Jan 1, 2010

The Last Man Standing (Part One)

A tribute to a lost New York

For days, I anxiously looked forward to getting down to New York for my much needed (and long overdue) city fix. Too much time spent upstate clogs the brain cells the way bad cholesterol clogs the arteries; and the recent Boston action wasn’t quite enough to take care of the problem. Scrub the sidewalks and restock the saloons, Bloomberg: I’m coming to town.

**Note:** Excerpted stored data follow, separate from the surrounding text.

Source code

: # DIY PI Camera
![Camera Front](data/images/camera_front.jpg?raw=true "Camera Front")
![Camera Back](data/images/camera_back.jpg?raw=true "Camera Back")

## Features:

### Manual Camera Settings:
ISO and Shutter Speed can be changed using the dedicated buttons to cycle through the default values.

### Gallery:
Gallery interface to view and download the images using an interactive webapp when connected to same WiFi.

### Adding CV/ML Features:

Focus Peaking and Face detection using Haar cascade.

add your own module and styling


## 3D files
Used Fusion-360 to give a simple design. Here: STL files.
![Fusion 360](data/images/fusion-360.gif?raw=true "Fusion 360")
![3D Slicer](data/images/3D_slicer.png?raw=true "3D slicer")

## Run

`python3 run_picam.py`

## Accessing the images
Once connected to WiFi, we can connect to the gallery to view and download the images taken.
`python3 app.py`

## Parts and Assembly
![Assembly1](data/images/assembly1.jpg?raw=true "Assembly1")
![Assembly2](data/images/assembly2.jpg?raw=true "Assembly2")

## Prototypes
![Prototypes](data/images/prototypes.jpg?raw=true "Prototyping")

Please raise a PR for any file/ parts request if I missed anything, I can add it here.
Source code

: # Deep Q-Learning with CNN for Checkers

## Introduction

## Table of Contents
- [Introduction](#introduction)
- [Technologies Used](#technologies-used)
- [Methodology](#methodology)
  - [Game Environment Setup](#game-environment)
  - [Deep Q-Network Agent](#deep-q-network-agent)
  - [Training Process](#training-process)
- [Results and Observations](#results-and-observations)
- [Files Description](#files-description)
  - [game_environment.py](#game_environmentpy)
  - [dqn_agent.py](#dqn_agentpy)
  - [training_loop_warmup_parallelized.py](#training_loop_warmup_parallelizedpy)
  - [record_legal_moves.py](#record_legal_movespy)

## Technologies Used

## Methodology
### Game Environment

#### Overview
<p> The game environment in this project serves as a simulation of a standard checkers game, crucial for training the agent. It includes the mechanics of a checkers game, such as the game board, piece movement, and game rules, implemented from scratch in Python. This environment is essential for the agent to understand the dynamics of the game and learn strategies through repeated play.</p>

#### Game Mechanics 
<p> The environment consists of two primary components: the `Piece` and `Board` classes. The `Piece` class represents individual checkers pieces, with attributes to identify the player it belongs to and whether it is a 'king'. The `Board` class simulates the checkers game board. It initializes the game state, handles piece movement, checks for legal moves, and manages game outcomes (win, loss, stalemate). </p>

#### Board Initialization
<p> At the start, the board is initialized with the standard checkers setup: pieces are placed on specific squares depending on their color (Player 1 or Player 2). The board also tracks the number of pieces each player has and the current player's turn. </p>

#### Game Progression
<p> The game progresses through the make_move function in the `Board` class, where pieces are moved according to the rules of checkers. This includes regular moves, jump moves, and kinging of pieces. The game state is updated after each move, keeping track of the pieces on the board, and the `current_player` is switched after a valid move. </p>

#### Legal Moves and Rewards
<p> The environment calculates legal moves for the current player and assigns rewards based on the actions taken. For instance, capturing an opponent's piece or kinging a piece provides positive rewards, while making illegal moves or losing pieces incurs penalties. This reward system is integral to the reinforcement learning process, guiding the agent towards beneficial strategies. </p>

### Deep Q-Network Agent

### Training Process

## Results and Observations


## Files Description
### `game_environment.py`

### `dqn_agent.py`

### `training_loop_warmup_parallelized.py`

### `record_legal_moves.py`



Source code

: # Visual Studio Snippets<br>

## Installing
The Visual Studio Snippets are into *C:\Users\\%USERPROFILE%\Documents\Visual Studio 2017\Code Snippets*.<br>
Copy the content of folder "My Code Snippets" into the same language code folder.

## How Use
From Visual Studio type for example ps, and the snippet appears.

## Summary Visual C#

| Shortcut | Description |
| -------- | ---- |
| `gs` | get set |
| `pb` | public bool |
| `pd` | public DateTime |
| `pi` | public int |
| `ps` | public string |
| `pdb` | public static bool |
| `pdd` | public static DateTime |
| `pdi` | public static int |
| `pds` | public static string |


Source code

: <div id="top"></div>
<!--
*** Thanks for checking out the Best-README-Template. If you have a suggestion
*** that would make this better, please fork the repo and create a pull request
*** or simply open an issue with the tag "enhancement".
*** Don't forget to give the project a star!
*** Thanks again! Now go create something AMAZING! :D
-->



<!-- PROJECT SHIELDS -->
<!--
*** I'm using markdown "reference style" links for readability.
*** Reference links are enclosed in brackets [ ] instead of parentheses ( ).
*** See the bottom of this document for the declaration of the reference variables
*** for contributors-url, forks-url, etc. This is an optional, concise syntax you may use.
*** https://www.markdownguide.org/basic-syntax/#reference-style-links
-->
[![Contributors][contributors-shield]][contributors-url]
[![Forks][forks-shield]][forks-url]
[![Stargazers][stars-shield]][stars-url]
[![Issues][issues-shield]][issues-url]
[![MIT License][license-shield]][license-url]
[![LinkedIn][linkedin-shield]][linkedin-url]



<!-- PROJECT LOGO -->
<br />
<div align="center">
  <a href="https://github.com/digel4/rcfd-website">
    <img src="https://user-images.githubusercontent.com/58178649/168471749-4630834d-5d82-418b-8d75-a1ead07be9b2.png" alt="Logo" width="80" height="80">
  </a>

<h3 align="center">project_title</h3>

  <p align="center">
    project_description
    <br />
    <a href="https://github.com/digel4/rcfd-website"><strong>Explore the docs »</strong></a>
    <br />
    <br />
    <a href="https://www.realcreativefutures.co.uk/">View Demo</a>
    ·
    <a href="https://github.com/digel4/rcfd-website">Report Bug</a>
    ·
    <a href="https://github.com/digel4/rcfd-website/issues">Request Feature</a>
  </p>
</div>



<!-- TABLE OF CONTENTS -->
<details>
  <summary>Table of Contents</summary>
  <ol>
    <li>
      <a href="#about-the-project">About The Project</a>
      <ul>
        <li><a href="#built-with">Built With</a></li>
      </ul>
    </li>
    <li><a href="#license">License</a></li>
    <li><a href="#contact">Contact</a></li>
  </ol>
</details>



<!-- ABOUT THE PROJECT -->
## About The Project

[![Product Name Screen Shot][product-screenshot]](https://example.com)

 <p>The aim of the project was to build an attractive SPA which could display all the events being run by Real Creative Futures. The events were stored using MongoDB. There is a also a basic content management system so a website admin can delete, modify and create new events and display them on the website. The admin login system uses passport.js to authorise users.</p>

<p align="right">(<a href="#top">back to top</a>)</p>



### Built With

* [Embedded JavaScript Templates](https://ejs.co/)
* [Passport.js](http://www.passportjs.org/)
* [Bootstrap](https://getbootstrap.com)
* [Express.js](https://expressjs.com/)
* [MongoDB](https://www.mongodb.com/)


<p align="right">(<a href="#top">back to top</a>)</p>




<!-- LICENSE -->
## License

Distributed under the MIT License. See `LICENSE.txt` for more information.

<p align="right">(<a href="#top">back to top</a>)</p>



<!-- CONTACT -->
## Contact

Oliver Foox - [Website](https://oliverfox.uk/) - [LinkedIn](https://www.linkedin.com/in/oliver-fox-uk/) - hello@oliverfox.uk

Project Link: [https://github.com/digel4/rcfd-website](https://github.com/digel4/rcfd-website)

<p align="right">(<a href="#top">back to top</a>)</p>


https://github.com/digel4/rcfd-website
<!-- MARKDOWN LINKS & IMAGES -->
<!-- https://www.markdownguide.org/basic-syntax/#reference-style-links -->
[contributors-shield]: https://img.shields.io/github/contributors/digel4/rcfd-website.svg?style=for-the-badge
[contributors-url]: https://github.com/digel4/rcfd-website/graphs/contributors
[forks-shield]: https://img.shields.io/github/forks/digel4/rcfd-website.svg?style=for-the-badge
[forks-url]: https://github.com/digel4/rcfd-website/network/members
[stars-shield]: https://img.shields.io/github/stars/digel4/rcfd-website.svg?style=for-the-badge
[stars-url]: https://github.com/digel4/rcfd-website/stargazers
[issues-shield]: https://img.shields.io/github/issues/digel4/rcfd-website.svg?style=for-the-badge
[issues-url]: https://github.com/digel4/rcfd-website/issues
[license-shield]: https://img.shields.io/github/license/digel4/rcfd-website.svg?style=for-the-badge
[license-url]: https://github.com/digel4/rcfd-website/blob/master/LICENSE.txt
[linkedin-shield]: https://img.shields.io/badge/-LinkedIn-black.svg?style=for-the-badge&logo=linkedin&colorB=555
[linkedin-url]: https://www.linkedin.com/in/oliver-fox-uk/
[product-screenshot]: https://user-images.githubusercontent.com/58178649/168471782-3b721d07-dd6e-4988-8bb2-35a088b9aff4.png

This trip promised to be especially good, for I would look up my old pal John, or JD as he was known back in the day. That day was one in which the big guy ruled Manhattan, at least in the eyes of his wide circle of friends and colleagues to whom he acted as the ringleader of a gypsy band that wore out a merry and drunken path from the West Side to the Village to Newport to Saratoga to Hunter Mountain and back again. This was the 80’s; New York’s return from the abyss, where a sense of renewed spirit was palpable —- and Guiliani’s nightmare vision of gentrification was still a decade away.

JD wormed his way nicely right into the middle of the action. With a unique blend of schooling and smarts in both high finance and high art, his namesake creative shop was perfectly suited and timed to offer branding and positioning magic to the downtown crowd as that Den of Thieves cranked up Act I of the Grand Scam. Many recognizable “we’re you friends now give us your money” campaigns that came out of Wall Street during that period had JD’s touch on them. I recall seeing a TV commercial for a brokerage house, and making a note to ask JD if that was his work. It was.

Yes, it was his task to paint a crafty picture of Mr. Wolfe’s Masters of the Universe. He hated the bastards with a passion, yet thoroughly enjoyed dressing them up and teaching them to behave in public. I think his way of making internal peace with that conflict was that he never socialized with any of them. Indeed, you’d never see any Superior Beasts among his posse.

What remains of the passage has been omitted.